%%
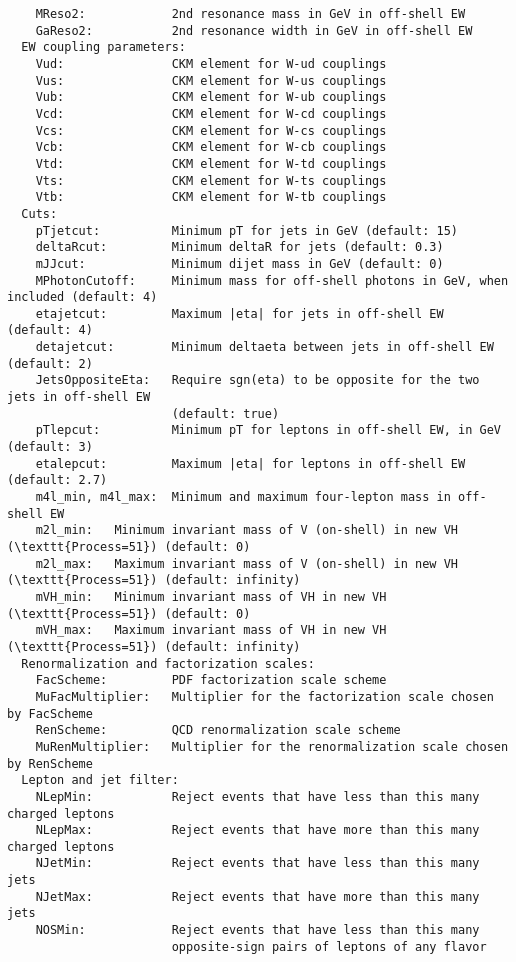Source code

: \documentclass[aps,superscriptaddress,nofootinbib]{revtex4}
\begin{document}
\begin{verbatim}
    MReso2:            2nd resonance mass in GeV in off-shell EW
    GaReso2:           2nd resonance width in GeV in off-shell EW
  EW coupling parameters:
    Vud:               CKM element for W-ud couplings
    Vus:               CKM element for W-us couplings
    Vub:               CKM element for W-ub couplings
    Vcd:               CKM element for W-cd couplings
    Vcs:               CKM element for W-cs couplings
    Vcb:               CKM element for W-cb couplings
    Vtd:               CKM element for W-td couplings
    Vts:               CKM element for W-ts couplings
    Vtb:               CKM element for W-tb couplings
  Cuts:
    pTjetcut:          Minimum pT for jets in GeV (default: 15)
    deltaRcut:         Minimum deltaR for jets (default: 0.3)
    mJJcut:            Minimum dijet mass in GeV (default: 0)
    MPhotonCutoff:     Minimum mass for off-shell photons in GeV, when included (default: 4)
    etajetcut:         Maximum |eta| for jets in off-shell EW (default: 4)
    detajetcut:        Minimum deltaeta between jets in off-shell EW (default: 2)
    JetsOppositeEta:   Require sgn(eta) to be opposite for the two jets in off-shell EW
                       (default: true)
    pTlepcut:          Minimum pT for leptons in off-shell EW, in GeV (default: 3)
    etalepcut:         Maximum |eta| for leptons in off-shell EW (default: 2.7)
    m4l_min, m4l_max:  Minimum and maximum four-lepton mass in off-shell EW
    m2l_min:   Minimum invariant mass of V (on-shell) in new VH (\texttt{Process=51}) (default: 0)
    m2l_max:   Maximum invariant mass of V (on-shell) in new VH (\texttt{Process=51}) (default: infinity)
    mVH_min:   Minimum invariant mass of VH in new VH (\texttt{Process=51}) (default: 0)
    mVH_max:   Maximum invariant mass of VH in new VH (\texttt{Process=51}) (default: infinity)
  Renormalization and factorization scales:
    FacScheme:         PDF factorization scale scheme
    MuFacMultiplier:   Multiplier for the factorization scale chosen by FacScheme
    RenScheme:         QCD renormalization scale scheme
    MuRenMultiplier:   Multiplier for the renormalization scale chosen by RenScheme
  Lepton and jet filter:
    NLepMin:           Reject events that have less than this many charged leptons
    NLepMax:           Reject events that have more than this many charged leptons
    NJetMin:           Reject events that have less than this many jets
    NJetMax:           Reject events that have more than this many jets
    NOSMin:            Reject events that have less than this many
                       opposite-sign pairs of leptons of any flavor

\end{verbatim}
\end{document}
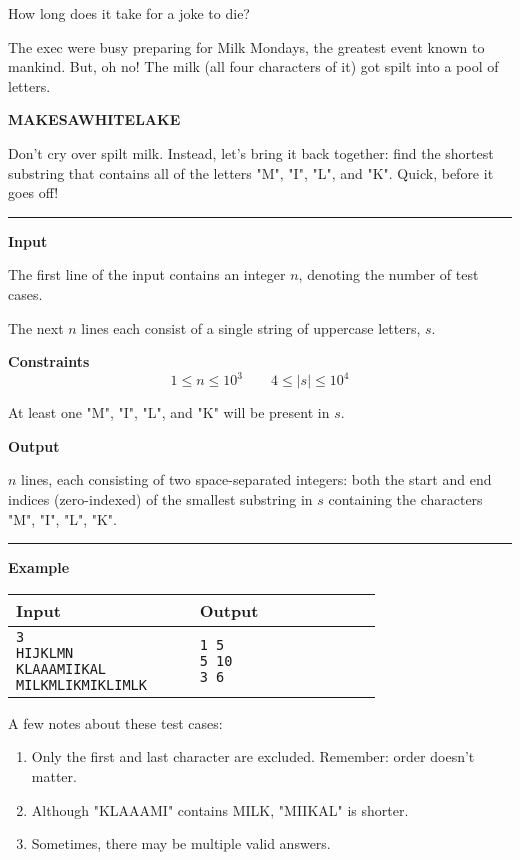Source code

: \togglefalse{IsScore}
{How long does it take for a joke to die?}

The exec were busy preparing for Milk Mondays, the greatest event known to mankind.
But, oh no!
The milk (all four characters of it) got spilt into a pool of letters.

\begin{center}
    \Huge \bfseries \textcolor{uwcsblue}{M}AKESAWH\textcolor{uwcsblue}{I}TE\textcolor{uwcsblue}{L}A\textcolor{uwcsblue}{K}E
\end{center}

Don't cry over spilt milk.
Instead, let's bring it back together: find the shortest substring that contains all of the letters "M", "I", "L", and "K".
Quick, before it goes off!

\vspace{8pt}
\hrule

\textbf{Input}

The first line of the input contains an integer $n$, denoting the number of test cases.

The next $n$ lines each consist of a single string of uppercase letters, $s$.

\textbf{Constraints}
\begin{equation*}
    1 \leq n \leq 10^3 \qquad
    4 \leq |s| \leq 10^4
\end{equation*}

At least one "M", "I", "L", and "K" will be present in $s$.

\textbf{Output}

$n$ lines, each consisting of two space-separated integers: 
both the start and end indices (zero-indexed) of the smallest substring in $s$ containing the characters "M", "I", "L", "K".

\vspace{8pt}
\hrule

\textbf{Example}

\begin{table}[h]
    \centering
    \begin{tabular}{|p{0.4\linewidth}|p{0.4\linewidth}|}
        \hline
        Input & Output \\
        \hline
        \texttt{3\newline
        HIJKLMN\newline
        KLAAAMIIKAL\newline
        MILKMLIKMIKLIMLK\newline}
        & 
        \texttt{1 5\newline 
        5 10\newline
        3 6\newline}
        \\
        \hline
    \end{tabular}
\end{table}

A few notes about these test cases:

\begin{enumerate}
    \item Only the first and last character are excluded. Remember: order doesn't matter.
    \item Although "KLAAAMI" contains MILK, "MIIKAL" is shorter.
    \item Sometimes, there may be multiple valid answers.
\end{enumerate}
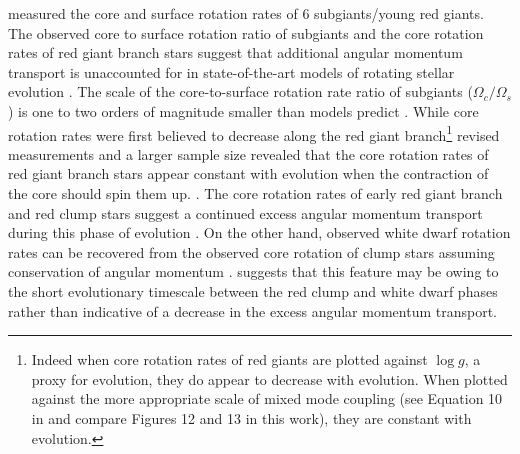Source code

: \citet{deheuvels_seismic_2014} measured the core and surface rotation rates of 6 subgiants/young red giants.
The observed core to surface rotation ratio of subgiants and the core rotation rates of red giant branch stars suggest that additional angular momentum transport is unaccounted for in state-of-the-art models of rotating stellar evolution \citep{deheuvels_seismic_2014, spada_angular_2016, moyano_asteroseismology_2022}.
The scale of the core-to-surface rotation rate ratio of subgiants ($\Omega_c / \Omega_s$) is one to two orders of magnitude smaller than models predict \citep{fuller_asteroseismology_2015,spada_angular_2016,ouazzani_gamma_2018, eggenberger_asteroseismology_2019}.
While core rotation rates were first believed to decrease along the red giant branch\footnote{Indeed when core rotation rates of red giants are plotted against $\log{g}$, a proxy for evolution, they do appear to decrease with evolution. When plotted against the more appropriate scale of mixed mode coupling (see Equation 10 in \citet{gehan_core_2018} and compare Figures 12 and 13 in this work), they are constant with evolution.} \citep{mosser_spin_2012} revised measurements and a larger sample size revealed that the core rotation rates of red giant branch stars appear constant with evolution when the contraction of the core should spin them up.
\citep{mosser_spin_2012,gehan_core_2018,moyano_asteroseismology_2022}.
The core rotation rates of early red giant branch and red clump stars suggest a continued excess angular momentum transport during this phase of evolution \citep{cantiello_angular_2014,moyano_asteroseismology_2022}.
On the other hand, observed white dwarf rotation rates can be recovered from the observed core rotation of clump stars assuming conservation of angular momentum \citep{cantiello_angular_2014, den_hartogh_constraining_2019}.
\citet{cantiello_angular_2014} suggests that this feature may be owing to the short evolutionary timescale between the red clump and white dwarf phases rather than indicative of a decrease in the excess angular momentum transport.


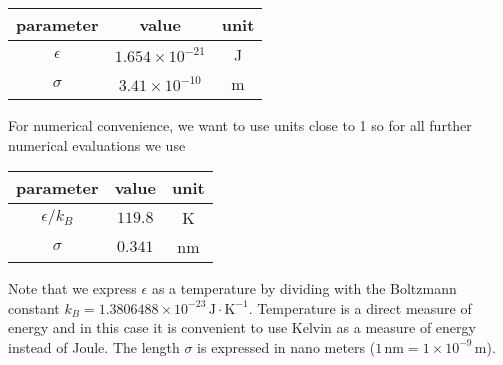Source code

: \documentclass[paper=letter]{scrartcl}
\begin{document}
\begin{center}
  \begin{tabular}{ccc}
    \toprule
    parameter & value & unit\\
    \midrule
    $\epsilon$ & $1.654 \times 10^{-21}$ & J\\
    $\sigma$ & $3.41\times 10^{-10}$& m\\
    \bottomrule                        
  \end{tabular}
\end{center}
For numerical convenience, we want to use units close to 1 so for all
further numerical evaluations we use
\begin{center}
  \begin{tabular}{ccc}
    \toprule
    parameter & value & unit\\
    \midrule
    $\epsilon/k_{B}$ & $119.8$ & K\\
    $\sigma$ & $0.341$& nm\\
    \bottomrule                        
  \end{tabular}
\end{center}
Note that we express $\epsilon$ as a temperature by dividing with the
Boltzmann constant
$k_{B} = 1.3806488 \times
10^{-23}\,\text{J}\cdot\text{K}^{-1}$. Temperature is a direct measure
of energy and in this case it is convenient to use Kelvin as a measure
of energy instead of Joule. The length $\sigma$ is expressed in nano
meters ($1\,\text{nm} = 1\times 10^{-9}\,\text{m}$).
\end{document}
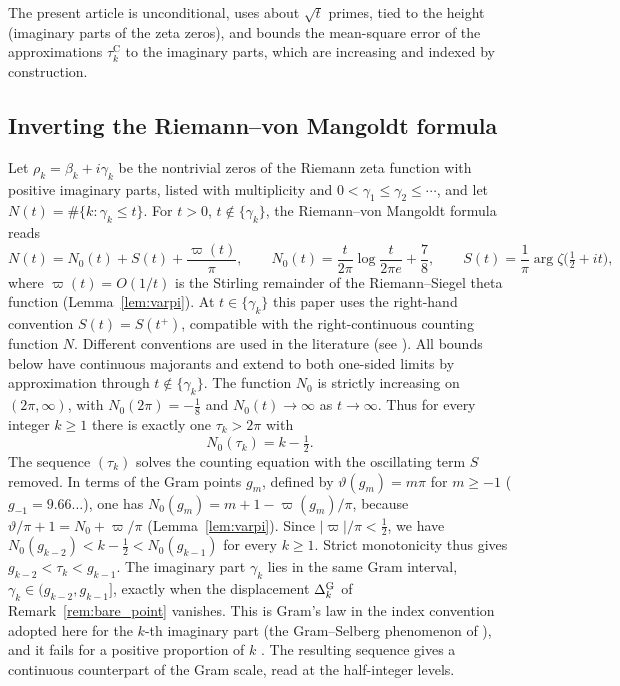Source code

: \documentclass[11pt,a4paper]{article}
\makeatletter
\numberwithin{equation}{section}
\DeclareRobustCommand{\CGref}[1]{\ref{#1}}
\DeclareRobustCommand{\CGcite}[2][]{\if\relax\detokenize{#1}\relax\cite{#2}\else\cite[#1]{#2}\fi}
\let\CG@origref\ref
\newcommand{\CG@gettip}[1]{\@ifundefined{CGTip@#1}{#1}{\csname CGTip@#1\endcsname}}
\newcommand{\CG@getbib}[1]{\@ifundefined{CGBib@#1}{#1}{\csname CGBib@#1\endcsname}}
\DeclareRobustCommand{\CGref}[1]{\pdftooltip{\CG@origref{#1}}{\CG@gettip{#1}}}
\DeclareRobustCommand{\CGcite}[2][]{\pdftooltip{\if\relax\detokenize{#1}\relax\cite{#2}\else\cite[#1]{#2}\fi}{\CG@getbib{#2}}}
\theoremstyle{definition}
\theoremstyle{remark}
\newcommand{\Nz}{N_0} %
\makeatother
\begin{document}
The present article is unconditional, uses about $\sqrt t$ primes, tied to the height (imaginary parts of the zeta zeros), and bounds the mean-square error of the approximations $\tau_{k}^{\mathrm C}$ to the imaginary parts, which are increasing and indexed by construction.

\subsection{Inverting the Riemann--von Mangoldt formula}\label{subsec:tau_intro}
Let $\rho_k=\beta_k+i\gamma_k$ be the nontrivial zeros of the Riemann zeta function with positive imaginary parts, listed with multiplicity and $0<\gamma_1\le\gamma_2\le\cdots$, and let $N(t)=\#\{k:\gamma_k\le t\}$. For $t>0$, $t\notin\{\gamma_k\}$, the Riemann--von Mangoldt formula reads \CGcite[\S9.3]{Titchmarsh1986}
\begin{equation}
N(t)=\Nz(t)+S(t)+\frac{\varpi(t)}\pi,\qquad \Nz(t)=\frac t{2\pi}\log\frac t{2\pi e}+\frac78,\qquad S(t)=\frac1\pi\arg\zeta\bigl(\tfrac12+it\bigr),
\label{eq:intro_RvM}
\end{equation}
where $\varpi(t)=O(1/t)$ is the Stirling remainder of the Riemann--Siegel theta function (Lemma~\CGref{lem:varpi}). At $t\in\{\gamma_k\}$ this paper uses the right-hand convention $S(t)=S(t^+)$, compatible with the right-continuous counting function $N$. Different conventions are used in the literature (see \CGcite[\S9.3]{Titchmarsh1986}). All bounds below have continuous majorants and extend to both one-sided limits by approximation through $t\notin\{\gamma_k\}$. The function $\Nz$ is strictly increasing on $(2\pi,\infty)$, with $\Nz(2\pi)=-\frac18$ and $\Nz(t)\to\infty$ as $t\to\infty$. Thus for every integer $k\ge1$ there is exactly one $\tau_k>2\pi$ with
\begin{equation}
\Nz(\tau_k)=k-\tfrac12 .
\label{eq:intro_tau}
\end{equation}
The sequence $(\tau_k)$ solves the counting equation with the oscillating term $S$ removed. In terms of the Gram points $g_m$, defined by $\vartheta(g_m)=m\pi$ for $m\ge-1$ ($g_{-1}=9.66\ldots$), one has $\Nz(g_m)=m+1-\varpi(g_m)/\pi$, because $\vartheta/\pi+1=\Nz+\varpi/\pi$ (Lemma~\CGref{lem:varpi}). Since $|\varpi|/\pi<\frac12$, we have $\Nz(g_{k-2})<k-\frac12<\Nz(g_{k-1})$ for every $k\ge1$. Strict monotonicity thus gives $g_{k-2}<\tau_k<g_{k-1}$. The imaginary part $\gamma_k$ lies in the same Gram interval, $\gamma_k\in(g_{k-2},g_{k-1}]$, exactly when the displacement $\Delta^{\rm G}_k$ of Remark~\CGref{rem:bare_point} vanishes. This is Gram's law in the index convention adopted here for the $k$-th imaginary part (the Gram--Selberg phenomenon of \CGcite[Def.~1.4]{Korolev2012}), and it fails for a positive proportion of $k$ \CGcite[p.~58]{Korolev2012}. The resulting sequence gives a continuous counterpart of the Gram scale, read at the half-integer levels.
\end{document}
%%
* _The problem_
Copy the lines from the entries above in which the word "theoremstyle" appears.

* _Task result_
\theoremstyle{definition}
\theoremstyle{remark}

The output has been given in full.